A Igreja não poderia se dar ao luxo de oscilar um milímetro em alguns pontos, se quisesse continuar seu grande e ousado experimento do equilíbrio irregular. Assim que se permitisse que uma idéia perdesse um pouco de sua força, alguma outra idéia ganharia força demais. O que o pastor cristão conduzia não era um rebanho de ovelhas, mas sim uma manada de touros e tigres, de terríveis ideais e vorazes doutrinas, cada uma delas forte o suficiente para transformar-se numa falsa religião e devastar o mundo.
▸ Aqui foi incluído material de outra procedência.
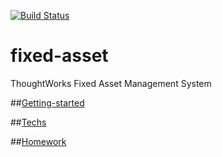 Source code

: [![Build Status](http://ci.viff.io:10086/job/fixed-asset-build/badge/icon)](http://ci.viff.io:10086/job/fixed-asset-build/)

# fixed-asset
ThoughtWorks Fixed Asset Management System

##[Getting-started](./docs/GETTING-STARTED.md)

##[Techs](./docs/TECHs.md)

##[Homework](./docs/HOMEWORK.md) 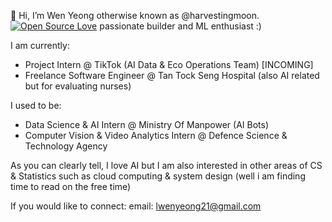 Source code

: 👋 Hi, I’m Wen Yeong otherwise known as @harvestingmoon.
[![Open Source Love](https://badges.frapsoft.com/os/v2/open-source.svg?v=103)](https://github.com/ellerbrock/open-source-badges/)
passionate builder and ML enthusiast :) 

I am currently: 
- Project Intern @ TikTok (AI Data & Eco Operations Team) [INCOMING]
- Freelance Software Engineer @ Tan Tock Seng Hospital (also AI related but for evaluating nurses)

I used to be: 
- Data Science & AI Intern @ Ministry Of Manpower (AI Bots)
- Computer Vision & Video Analytics Intern @ Defence Science & Technology Agency

As you can clearly tell, I love AI but I am also interested in other areas of CS & Statistics such as cloud computing & system design (well i am finding time to read on the free time)

If you would like to connect:
email: lwenyeong21@gmail.com 

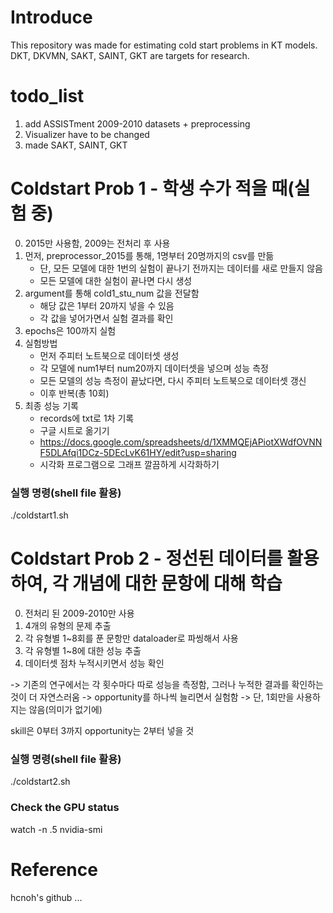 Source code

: # Introduce
This repository was made for estimating cold start problems in KT models.
DKT, DKVMN, SAKT, SAINT, GKT are targets for research.

# todo_list
1. add ASSISTment 2009-2010 datasets + preprocessing
2. Visualizer have to be changed
3. made SAKT, SAINT, GKT

# Coldstart Prob 1 - 학생 수가 적을 때(실험 중)
0. 2015만 사용함, 2009는 전처리 후 사용
1. 먼저, preprocessor_2015를 통해, 1명부터 20명까지의 csv를 만듦
    - 단, 모든 모델에 대한 1번의 실험이 끝나기 전까지는 데이터를 새로 만들지 않음
    - 모든 모델에 대한 실험이 끝나면 다시 생성
2. argument를 통해 cold1_stu_num 값을 전달함
    - 해당 값은 1부터 20까지 넣을 수 있음
    - 각 값을 넣어가면서 실험 결과를 확인
3. epochs은 100까지 실험
4. 실험방법
    - 먼저 주피터 노트북으로 데이터셋 생성
    - 각 모델에 num1부터 num20까지 데이터셋을 넣으며 성능 측정
    - 모든 모델의 성능 측정이 끝났다면, 다시 주피터 노트북으로 데이터셋 갱신
    - 이후 반복(총 10회)
4. 최종 성능 기록
    - records에 txt로 1차 기록
    - 구글 시트로 옮기기
    - https://docs.google.com/spreadsheets/d/1XMMQEjAPiotXWdfOVNNF5DLAfqi1DCz-5DEcLvK61HY/edit?usp=sharing
    - 시각화 프로그램으로 그래프 깔끔하게 시각화하기

### 실행 명령(shell file 활용)
./coldstart1.sh

# Coldstart Prob 2 - 정선된 데이터를 활용하여, 각 개념에 대한 문항에 대해 학습
0. 전처리 된 2009-2010만 사용
1. 4개의 유형의 문제 추출
2. 각 유형별 1~8회를 푼 문항만 dataloader로 파씽해서 사용
3. 각 유형별 1~8에 대한 성능 추출
4. 데이터셋 점차 누적시키면서 성능 확인

-> 기존의 연구에서는 각 횟수마다 따로 성능을 측정함, 그러나 누적한 결과를 확인하는 것이 더 자연스러움
-> opportunity를 하나씩 늘리면서 실험함
-> 단, 1회만을 사용하지는 않음(의미가 없기에)

skill은 0부터 3까지
opportunity는 2부터 넣을 것

### 실행 명령(shell file 활용)
./coldstart2.sh

### Check the GPU status
watch -n .5 nvidia-smi

# Reference
hcnoh's github
... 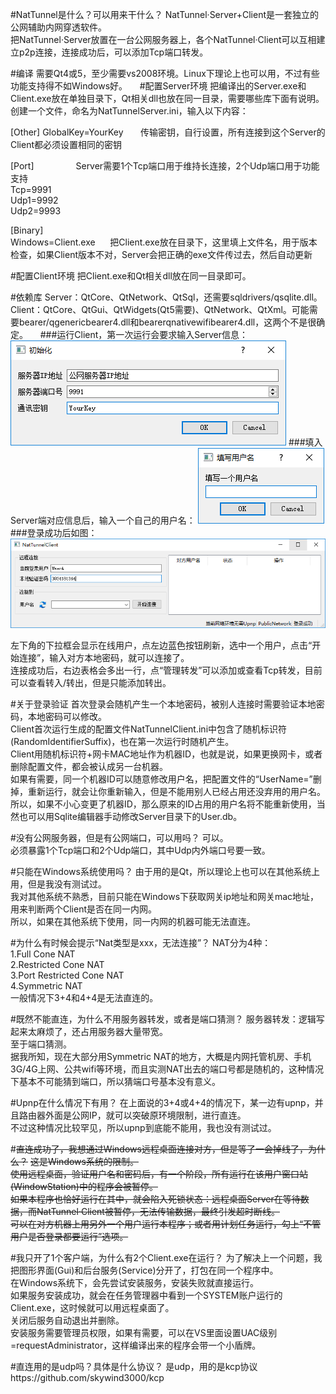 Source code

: #NatTunnel是什么？可以用来干什么？
NatTunnel·Server+Client是一套独立的公网辅助内网穿透软件。  
把NatTunnel·Server放置在一台公网服务器上，各个NatTunnel·Client可以互相建立p2p连接，连接成功后，可以添加Tcp端口转发。

#编译
需要Qt4或5，至少需要vs2008环境。Linux下理论上也可以用，不过有些功能支持得不如Windows好。
    
#配置Server环境
把编译出的Server.exe和Client.exe放在单独目录下，Qt相关dll也放在同一目录，需要哪些库下面有说明。  
创建一个文件，命名为NatTunnelServer.ini，输入以下内容：

[Other]
GlobalKey=YourKey       传输密钥，自行设置，所有连接到这个Server的Client都必须设置相同的密钥  
  
[Port]                  Server需要1个Tcp端口用于维持长连接，2个Udp端口用于功能支持  
Tcp=9991  
Udp1=9992  
Udp2=9993  
  
[Binary]  
Windows=Client.exe      把Client.exe放在目录下，这里填上文件名，用于版本检查，如果Client版本不对，Server会把正确的exe文件传过去，然后自动更新  

#配置Client环境
把Client.exe和Qt相关dll放在同一目录即可。  
    
#依赖库
Server：QtCore、QtNetwork、QtSql，还需要sqldrivers/qsqlite.dll。  
Client：QtCore、QtGui、QtWidgets(Qt5需要)、QtNetwork、QtXml。可能需要bearer/qgenericbearer4.dll和bearerqnativewifibearer4.dll，这两个不是很确定。
    
###运行Client，第一次运行会要求输入Server信息：
![image](Images/Client-01.png)
###填入Server端对应信息后，输入一个自己的用户名：
![image](Images/Client-03.png)
###登录成功后如图：
![image](Images/Client-02.png)

左下角的下拉框会显示在线用户，点左边蓝色按钮刷新，选中一个用户，点击“开始连接”，输入对方本地密码，就可以连接了。  
连接成功后，右边表格会多出一行，点“管理转发”可以添加或查看Tcp转发，目前可以查看转入/转出，但是只能添加转出。  

#关于登录验证
首次登录会随机产生一个本地密码，被别人连接时需要验证本地密码，本地密码可以修改。  
Client首次运行生成的配置文件NatTunnelClient.ini中包含了随机标识符(RandomIdentifierSuffix)，也在第一次运行时随机产生。  
Client用随机标识符+网卡MAC地址作为机器ID，也就是说，如果更换网卡，或者删除配置文件，都会被认成另一台机器。  
如果有需要，同一个机器ID可以随意修改用户名，把配置文件的“UserName=”删掉，重新运行，就会让你重新输入，但是不能用别人已经占用还没弃用的用户名。  
所以，如果不小心变更了机器ID，那么原来的ID占用的用户名将不能重新使用，当然也可以用Sqlite编辑器手动修改Server目录下的User.db。  
    
#没有公网服务器，但是有公网端口，可以用吗？
可以。  
必须暴露1个Tcp端口和2个Udp端口，其中Udp内外端口号要一致。  
    
#只能在Windows系统使用吗？
由于用的是Qt，所以理论上也可以在其他系统上用，但是我没有测试过。  
我对其他系统不熟悉，目前只能在Windows下获取网关ip地址和网关mac地址，用来判断两个Client是否在同一内网。  
所以，如果在其他系统下使用，同一内网的机器可能无法直连。  

#为什么有时候会提示“Nat类型是xxx，无法连接”？
NAT分为4种：  
1.Full Cone NAT  
2.Restricted Cone NAT  
3.Port Restricted Cone NAT  
4.Symmetric NAT  
一般情况下3+4和4+4是无法直连的。  

#既然不能直连，为什么不用服务器转发，或者是端口猜测？
服务器转发：逻辑写起来太麻烦了，还占用服务器大量带宽。  
至于端口猜测。  
据我所知，现在大部分用Symmetric NAT的地方，大概是内网托管机房、手机3G/4G上网、公共wifi等环境，而且实测NAT出去的端口号都是随机的，这种情况下基本不可能猜到端口，所以猜端口号基本没有意义。  

#Upnp在什么情况下有用？
在上面说的3+4或4+4的情况下，某一边有upnp，并且路由器外面是公网IP，就可以突破原环境限制，进行直连。  
不过这种情况比较罕见，所以upnp到底能不能用，我也没有测试过。  

#~~直连成功了，我想通过Windows远程桌面连接对方，但是等了一会掉线了，为什么？~~
~~这是Windows系统的限制。~~  
~~使用远程桌面，验证用户名和密码后，有一个阶段，所有运行在该用户窗口站(WindowStation)中的程序会被暂停。~~  
~~如果本程序也恰好运行在其中，就会陷入死锁状态：远程桌面Server在等待数据，而NatTunnel·Client被暂停，无法传输数据，最终引发超时断线。~~  
~~可以在对方机器上用另外一个用户运行本程序；或者用计划任务运行，勾上“不管用户是否登录都要运行”选项。~~  

#我只开了1个客户端，为什么有2个Client.exe在运行？
为了解决上一个问题，我把图形界面(Gui)和后台服务(Service)分开了，打包在同一个程序中。  
在Windows系统下，会先尝试安装服务，安装失败就直接运行。  
如果服务安装成功，就会在任务管理器中看到一个SYSTEM账户运行的Client.exe，这时候就可以用远程桌面了。  
关闭后服务自动退出并删除。  
安装服务需要管理员权限，如果有需要，可以在VS里面设置UAC级别=requestAdministrator，这样编译出来的程序会带一个小盾牌。  

#直连用的是udp吗？具体是什么协议？
是udp，用的是kcp协议https://github.com/skywind3000/kcp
Lembre-se de que a Igreja abraçou especificamente idéias perigosas; ela foi uma domadora de leões. A idéia do nascimento por meio do Espírito Santo, da morte de um ser divino, do perdão dos pecados ou do cumprimento das profecias — qualquer um pode ver que são idéias que precisam apenas de um toque para transformar-se em algo blasfemo ou feroz. Os artífices do Mediterrâneo deixaram que o menor elo se partisse, e o leão do pessimismo ancestral rompeu sua cadeia nas esquecidas florestas do norte. Dessas compensações teológicas devo falar mais adiante. Aqui basta observar que se algum pequeno erro fosse cometido na doutrina, geraria enormes transtornos para a felicidade humana.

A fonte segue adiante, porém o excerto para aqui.